**Problem to work on:** Drop all images and give the records again exactly.

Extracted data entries
Start of Block
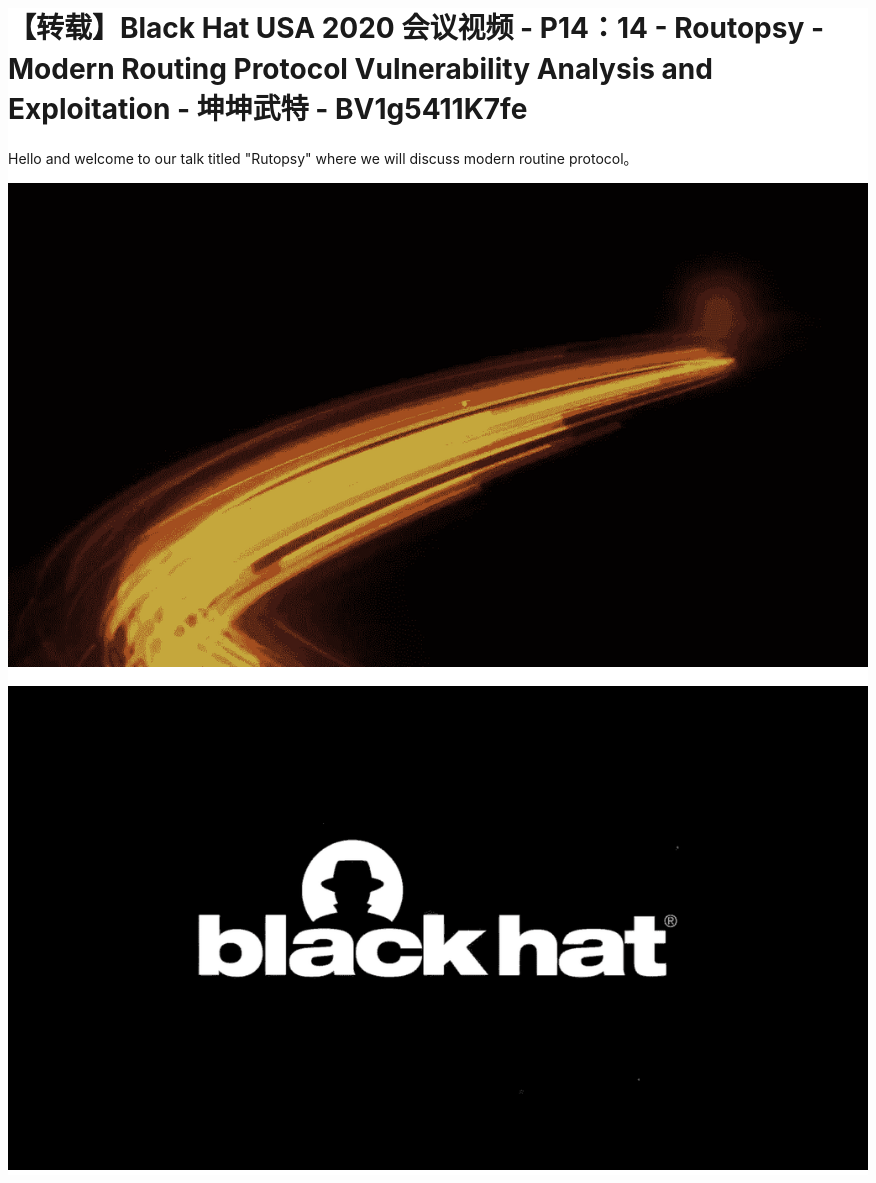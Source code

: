 # 【转载】Black Hat USA 2020 会议视频 - P14：14 - Routopsy - Modern Routing Protocol Vulnerability Analysis and Exploitation - 坤坤武特 - BV1g5411K7fe

 Hello and welcome to our talk titled "Rutopsy" where we will discuss modern routine protocol。



![](img/355f9625aab80b24f2c85878d6329eeb_1.png)

![](img/355f9625aab80b24f2c85878d6329eeb_2.png)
End of Block
**The answer:**
Source code

: # 【转载】Black Hat USA 2020 会议视频 - P14：14 - Routopsy - Modern Routing Protocol Vulnerability Analysis and Exploitation - 坤坤武特 - BV1g5411K7fe

 Hello and welcome to our talk titled "Rutopsy" where we will discuss modern routine protocol。



![](img/355f9625aab80b24f2c85878d6329eeb_1.png)

![](img/355f9625aab80b24f2c85878d6329eeb_2.png)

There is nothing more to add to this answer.